# [INSTRUCTIONS TO FOLLOW]
Nothing but the entries, copied exactly, should appear in the response.

Items from a dataset:

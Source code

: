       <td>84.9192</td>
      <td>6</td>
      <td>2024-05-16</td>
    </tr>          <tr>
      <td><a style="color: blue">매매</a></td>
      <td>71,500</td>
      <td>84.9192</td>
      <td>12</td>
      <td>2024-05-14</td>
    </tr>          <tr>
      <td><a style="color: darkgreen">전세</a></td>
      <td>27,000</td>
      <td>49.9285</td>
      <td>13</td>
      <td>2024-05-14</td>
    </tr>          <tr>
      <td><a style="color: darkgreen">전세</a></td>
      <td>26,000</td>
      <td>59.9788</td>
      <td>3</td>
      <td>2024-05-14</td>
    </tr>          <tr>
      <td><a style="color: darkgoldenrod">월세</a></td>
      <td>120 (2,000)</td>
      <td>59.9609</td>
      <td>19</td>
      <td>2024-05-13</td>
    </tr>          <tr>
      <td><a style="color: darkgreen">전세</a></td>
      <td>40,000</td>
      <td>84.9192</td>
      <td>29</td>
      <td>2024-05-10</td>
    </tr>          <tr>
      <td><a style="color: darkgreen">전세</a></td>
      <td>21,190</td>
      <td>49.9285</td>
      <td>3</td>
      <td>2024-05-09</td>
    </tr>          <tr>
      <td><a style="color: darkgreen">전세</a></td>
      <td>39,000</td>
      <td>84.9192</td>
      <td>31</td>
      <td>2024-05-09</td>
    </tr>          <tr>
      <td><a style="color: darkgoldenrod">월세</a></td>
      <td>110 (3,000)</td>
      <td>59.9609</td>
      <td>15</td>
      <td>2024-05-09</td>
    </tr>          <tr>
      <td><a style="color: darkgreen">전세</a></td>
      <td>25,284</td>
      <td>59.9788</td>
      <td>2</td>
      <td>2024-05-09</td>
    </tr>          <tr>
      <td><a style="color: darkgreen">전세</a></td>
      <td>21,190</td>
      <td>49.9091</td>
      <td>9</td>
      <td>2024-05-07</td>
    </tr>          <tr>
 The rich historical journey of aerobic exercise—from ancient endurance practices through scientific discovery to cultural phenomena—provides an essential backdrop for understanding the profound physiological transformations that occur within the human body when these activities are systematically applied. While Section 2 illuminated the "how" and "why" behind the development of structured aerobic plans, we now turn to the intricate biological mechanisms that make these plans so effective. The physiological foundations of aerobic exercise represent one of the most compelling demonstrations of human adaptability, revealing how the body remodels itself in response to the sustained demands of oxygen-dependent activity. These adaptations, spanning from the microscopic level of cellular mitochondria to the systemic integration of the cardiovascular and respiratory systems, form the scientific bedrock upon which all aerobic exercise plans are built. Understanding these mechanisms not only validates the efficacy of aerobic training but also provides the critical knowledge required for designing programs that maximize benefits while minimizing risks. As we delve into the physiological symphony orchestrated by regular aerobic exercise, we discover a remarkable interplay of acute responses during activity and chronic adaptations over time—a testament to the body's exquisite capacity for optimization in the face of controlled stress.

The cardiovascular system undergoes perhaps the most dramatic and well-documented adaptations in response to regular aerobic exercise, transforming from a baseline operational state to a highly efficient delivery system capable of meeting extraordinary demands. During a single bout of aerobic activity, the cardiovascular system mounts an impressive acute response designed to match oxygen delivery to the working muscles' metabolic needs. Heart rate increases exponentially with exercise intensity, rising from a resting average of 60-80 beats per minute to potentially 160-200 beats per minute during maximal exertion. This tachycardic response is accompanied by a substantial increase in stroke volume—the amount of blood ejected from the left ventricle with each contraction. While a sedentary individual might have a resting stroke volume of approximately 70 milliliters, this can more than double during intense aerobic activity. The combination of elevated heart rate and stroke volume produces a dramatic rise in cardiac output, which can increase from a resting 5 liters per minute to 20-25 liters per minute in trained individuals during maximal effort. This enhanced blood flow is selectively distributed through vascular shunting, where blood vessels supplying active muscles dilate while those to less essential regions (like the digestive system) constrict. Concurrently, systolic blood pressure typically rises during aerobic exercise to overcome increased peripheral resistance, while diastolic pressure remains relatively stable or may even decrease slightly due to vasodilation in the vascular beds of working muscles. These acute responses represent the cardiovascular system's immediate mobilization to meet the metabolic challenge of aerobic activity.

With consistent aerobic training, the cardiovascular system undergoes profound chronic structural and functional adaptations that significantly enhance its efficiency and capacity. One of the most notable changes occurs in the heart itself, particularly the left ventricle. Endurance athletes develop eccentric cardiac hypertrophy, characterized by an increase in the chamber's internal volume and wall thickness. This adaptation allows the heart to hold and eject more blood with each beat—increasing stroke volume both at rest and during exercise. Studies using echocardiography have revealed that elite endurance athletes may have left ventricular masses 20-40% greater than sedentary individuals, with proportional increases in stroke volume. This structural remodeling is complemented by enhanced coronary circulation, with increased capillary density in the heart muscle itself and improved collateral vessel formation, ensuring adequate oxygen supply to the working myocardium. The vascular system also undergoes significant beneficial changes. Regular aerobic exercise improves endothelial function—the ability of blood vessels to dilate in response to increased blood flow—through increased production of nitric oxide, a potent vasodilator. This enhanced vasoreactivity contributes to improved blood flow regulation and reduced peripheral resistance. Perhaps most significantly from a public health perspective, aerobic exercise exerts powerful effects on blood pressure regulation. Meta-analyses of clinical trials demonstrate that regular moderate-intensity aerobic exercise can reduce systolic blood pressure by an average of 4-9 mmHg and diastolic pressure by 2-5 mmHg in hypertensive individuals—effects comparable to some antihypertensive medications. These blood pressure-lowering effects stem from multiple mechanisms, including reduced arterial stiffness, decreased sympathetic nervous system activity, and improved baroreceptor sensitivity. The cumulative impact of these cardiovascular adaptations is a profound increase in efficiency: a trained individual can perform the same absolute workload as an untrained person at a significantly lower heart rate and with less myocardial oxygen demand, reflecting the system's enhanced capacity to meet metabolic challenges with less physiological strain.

# [TASK ANSWER]
Source code

:       <td>84.9192</td>
      <td>6</td>
      <td>2024-05-16</td>
    </tr>          <tr>
      <td><a style="color: blue">매매</a></td>
      <td>71,500</td>
      <td>84.9192</td>
      <td>12</td>
      <td>2024-05-14</td>
    </tr>          <tr>
      <td><a style="color: darkgreen">전세</a></td>
      <td>27,000</td>
      <td>49.9285</td>
      <td>13</td>
      <td>2024-05-14</td>
    </tr>          <tr>
      <td><a style="color: darkgreen">전세</a></td>
      <td>26,000</td>
      <td>59.9788</td>
      <td>3</td>
      <td>2024-05-14</td>
    </tr>          <tr>
      <td><a style="color: darkgoldenrod">월세</a></td>
      <td>120 (2,000)</td>
      <td>59.9609</td>
      <td>19</td>
      <td>2024-05-13</td>
    </tr>          <tr>
      <td><a style="color: darkgreen">전세</a></td>
      <td>40,000</td>
      <td>84.9192</td>
      <td>29</td>
      <td>2024-05-10</td>
    </tr>          <tr>
      <td><a style="color: darkgreen">전세</a></td>
      <td>21,190</td>
      <td>49.9285</td>
      <td>3</td>
      <td>2024-05-09</td>
    </tr>          <tr>
      <td><a style="color: darkgreen">전세</a></td>
      <td>39,000</td>
      <td>84.9192</td>
      <td>31</td>
      <td>2024-05-09</td>
    </tr>          <tr>
      <td><a style="color: darkgoldenrod">월세</a></td>
      <td>110 (3,000)</td>
      <td>59.9609</td>
      <td>15</td>
      <td>2024-05-09</td>
    </tr>          <tr>
      <td><a style="color: darkgreen">전세</a></td>
      <td>25,284</td>
      <td>59.9788</td>
      <td>2</td>
      <td>2024-05-09</td>
    </tr>          <tr>
      <td><a style="color: darkgreen">전세</a></td>
      <td>21,190</td>
      <td>49.9091</td>
      <td>9</td>
      <td>2024-05-07</td>
    </tr>          <tr>
 The rich historical journey of aerobic exercise—from ancient endurance practices through scientific discovery to cultural phenomena—provides an essential backdrop for understanding the profound physiological transformations that occur within the human body when these activities are systematically applied. While Section 2 illuminated the "how" and "why" behind the development of structured aerobic plans, we now turn to the intricate biological mechanisms that make these plans so effective. The physiological foundations of aerobic exercise represent one of the most compelling demonstrations of human adaptability, revealing how the body remodels itself in response to the sustained demands of oxygen-dependent activity. These adaptations, spanning from the microscopic level of cellular mitochondria to the systemic integration of the cardiovascular and respiratory systems, form the scientific bedrock upon which all aerobic exercise plans are built. Understanding these mechanisms not only validates the efficacy of aerobic training but also provides the critical knowledge required for designing programs that maximize benefits while minimizing risks. As we delve into the physiological symphony orchestrated by regular aerobic exercise, we discover a remarkable interplay of acute responses during activity and chronic adaptations over time—a testament to the body's exquisite capacity for optimization in the face of controlled stress.

The cardiovascular system undergoes perhaps the most dramatic and well-documented adaptations in response to regular aerobic exercise, transforming from a baseline operational state to a highly efficient delivery system capable of meeting extraordinary demands. During a single bout of aerobic activity, the cardiovascular system mounts an impressive acute response designed to match oxygen delivery to the working muscles' metabolic needs. Heart rate increases exponentially with exercise intensity, rising from a resting average of 60-80 beats per minute to potentially 160-200 beats per minute during maximal exertion. This tachycardic response is accompanied by a substantial increase in stroke volume—the amount of blood ejected from the left ventricle with each contraction. While a sedentary individual might have a resting stroke volume of approximately 70 milliliters, this can more than double during intense aerobic activity. The combination of elevated heart rate and stroke volume produces a dramatic rise in cardiac output, which can increase from a resting 5 liters per minute to 20-25 liters per minute in trained individuals during maximal effort. This enhanced blood flow is selectively distributed through vascular shunting, where blood vessels supplying active muscles dilate while those to less essential regions (like the digestive system) constrict. Concurrently, systolic blood pressure typically rises during aerobic exercise to overcome increased peripheral resistance, while diastolic pressure remains relatively stable or may even decrease slightly due to vasodilation in the vascular beds of working muscles. These acute responses represent the cardiovascular system's immediate mobilization to meet the metabolic challenge of aerobic activity.

With consistent aerobic training, the cardiovascular system undergoes profound chronic structural and functional adaptations that significantly enhance its efficiency and capacity. One of the most notable changes occurs in the heart itself, particularly the left ventricle. Endurance athletes develop eccentric cardiac hypertrophy, characterized by an increase in the chamber's internal volume and wall thickness. This adaptation allows the heart to hold and eject more blood with each beat—increasing stroke volume both at rest and during exercise. Studies using echocardiography have revealed that elite endurance athletes may have left ventricular masses 20-40% greater than sedentary individuals, with proportional increases in stroke volume. This structural remodeling is complemented by enhanced coronary circulation, with increased capillary density in the heart muscle itself and improved collateral vessel formation, ensuring adequate oxygen supply to the working myocardium. The vascular system also undergoes significant beneficial changes. Regular aerobic exercise improves endothelial function—the ability of blood vessels to dilate in response to increased blood flow—through increased production of nitric oxide, a potent vasodilator. This enhanced vasoreactivity contributes to improved blood flow regulation and reduced peripheral resistance. Perhaps most significantly from a public health perspective, aerobic exercise exerts powerful effects on blood pressure regulation. Meta-analyses of clinical trials demonstrate that regular moderate-intensity aerobic exercise can reduce systolic blood pressure by an average of 4-9 mmHg and diastolic pressure by 2-5 mmHg in hypertensive individuals—effects comparable to some antihypertensive medications. These blood pressure-lowering effects stem from multiple mechanisms, including reduced arterial stiffness, decreased sympathetic nervous system activity, and improved baroreceptor sensitivity. The cumulative impact of these cardiovascular adaptations is a profound increase in efficiency: a trained individual can perform the same absolute workload as an untrained person at a significantly lower heart rate and with less myocardial oxygen demand, reflecting the system's enhanced capacity to meet metabolic challenges with less physiological strain.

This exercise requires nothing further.